Two-thirds of the respondents to the global CIO survey expect the primary responsibility for technology leaders in three years will be driving change and co-creating business solutions. As technology leaders embark on this journey, they will likely realize that new approaches are required if they are going to succeed. Here are three ways to take charge of disruption.

Look ahead audaciously

Without a clear mandate for change and executive support, even the most disruptive leaders can fail. The global CIO survey found that on average, CIOs spend 18 percent of the technology budget on building new business capabilities. However, for organizations we call digital vanguards—those with a clear business mandate—that percentage increases to about 25 percent. And they’re looking ahead audaciously, anticipating that almost a third of their budgets will be spent on innovation in the next three years. This budget shift will likely require radical reinvention of technology capabilities and organization and operating models to support these investments.
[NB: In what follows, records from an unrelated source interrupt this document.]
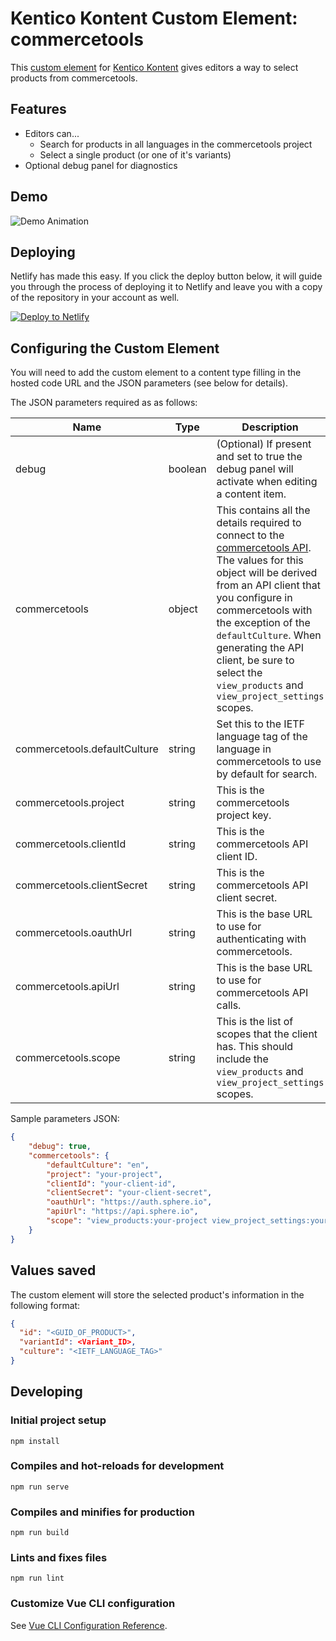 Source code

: # Kentico Kontent Custom Element: commercetools

This [custom element](https://docs.kontent.ai/tutorials/develop-apps/integrate/integrating-your-own-content-editing-features) for [Kentico Kontent](https://kontent.ai) gives editors a way to select products from commercetools.

## Features

- Editors can...
  - Search for products in all languages in the commercetools project
  - Select a single product (or one of it's variants)
- Optional debug panel for diagnostics

## Demo

![Demo Animation](../assets/commercetools-demo.gif?raw=true)

<!--
## Quick testing

If you're interested in trying this out without deploying it yourself, you can use <https://YOUR_PUBLICLY_DEPLOYED_URL/>. This is the deployed version of the master branch in this repo. **This should only be used for quick testing as it is subject to change**
-->

## Deploying

Netlify has made this easy. If you click the deploy button below, it will guide you through the process of deploying it to Netlify and leave you with a copy of the repository in your account as well.

[![Deploy to Netlify](https://www.netlify.com/img/deploy/button.svg)](https://app.netlify.com/start/deploy?repository=https://github.com/Kentico/kontent-custom-element-commercetools)

## Configuring the Custom Element

You will need to add the custom element to a content type filling in the hosted code URL and the JSON parameters (see below for details).

The JSON parameters required as as follows:

| Name     | Type   | Description |
| -------- | ------ | ----------- |
| debug    | boolean | (Optional) If present and set to true the debug panel will activate when editing a content item. |
| commercetools | object | This contains all the details required to connect to the [commercetools API](https://docs.commercetools.com/http-api). The values for this object will be derived from an API client that you configure in commercetools with the exception of the `defaultCulture`. When generating the API client, be sure to select the `view_products` and `view_project_settings` scopes. |
| commercetools.defaultCulture | string | Set this to the IETF language tag of the language in commercetools to use by default for search. |
| commercetools.project | string | This is the commercetools project key. |
| commercetools.clientId | string | This is the commercetools API client ID. |
| commercetools.clientSecret | string | This is the commercetools API client secret. |
| commercetools.oauthUrl | string | This is the base URL to use for authenticating with commercetools. |
| commercetools.apiUrl | string | This is the base URL to use for commercetools API calls. |
| commercetools.scope | string | This is the list of scopes that the client has. This should include the `view_products` and `view_project_settings` scopes. |

Sample parameters JSON:

```json
{
    "debug": true,
    "commercetools": {
        "defaultCulture": "en",
        "project": "your-project",
        "clientId": "your-client-id",
        "clientSecret": "your-client-secret",
        "oauthUrl": "https://auth.sphere.io",
        "apiUrl": "https://api.sphere.io",
        "scope": "view_products:your-project view_project_settings:your-project"
    }
}
```

## Values saved

The custom element will store the selected product's information in the following format:

```json
{
  "id": "<GUID_OF_PRODUCT>",
  "variantId": <Variant_ID>,
  "culture": "<IETF_LANGUAGE_TAG>"
}
```

## Developing

### Initial project setup

```console
npm install
```

### Compiles and hot-reloads for development

```console
npm run serve
```

### Compiles and minifies for production

```console
npm run build
```

### Lints and fixes files

```console
npm run lint
```

### Customize Vue CLI configuration

See [Vue CLI Configuration Reference](https://cli.vuejs.org/config/).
Take a new approach to talent

Rather than developing talent for years based on specific career paths or job competencies, disruptive leaders are curating talent by providing them with a breadth of experiences and training. They’re creating fluid organizational structures and agile work environments and putting people in situations where they have to rapidly acquire knowledge and expertise. Finally, these leaders recognize that the best way to engage high performers can be to offer opportunities to continue to learn new skills. One CIO developed a three-year, multimillion-dollar reskilling program in which 80 percent of the current staff will go through some training. Recognizing this is not a one-time effort, he plans to offer every technology employee two weeks of training of their choice every year, even if it’s not associated with their current work. 

Employ nonfinancial metrics  

With the shift to agile teams, product mindset and minimum viable product, measures such as quality, velocity, customer experience and business value have become more important. These measures are hard to gather and quantify but are often great predictors of future trajectory and allow for quick course corrections. Continuous measurement, transparency and customer orientation can keep the organization focused on ensuring progress against key nonfinancial metrics over time. One CIO created a menu of nonfinancial metrics for executive stakeholders and asked them to select those they would like to see consistently. The CIO was able to create a custom dashboard that allows each stakeholder to see real-time progress on these indicators.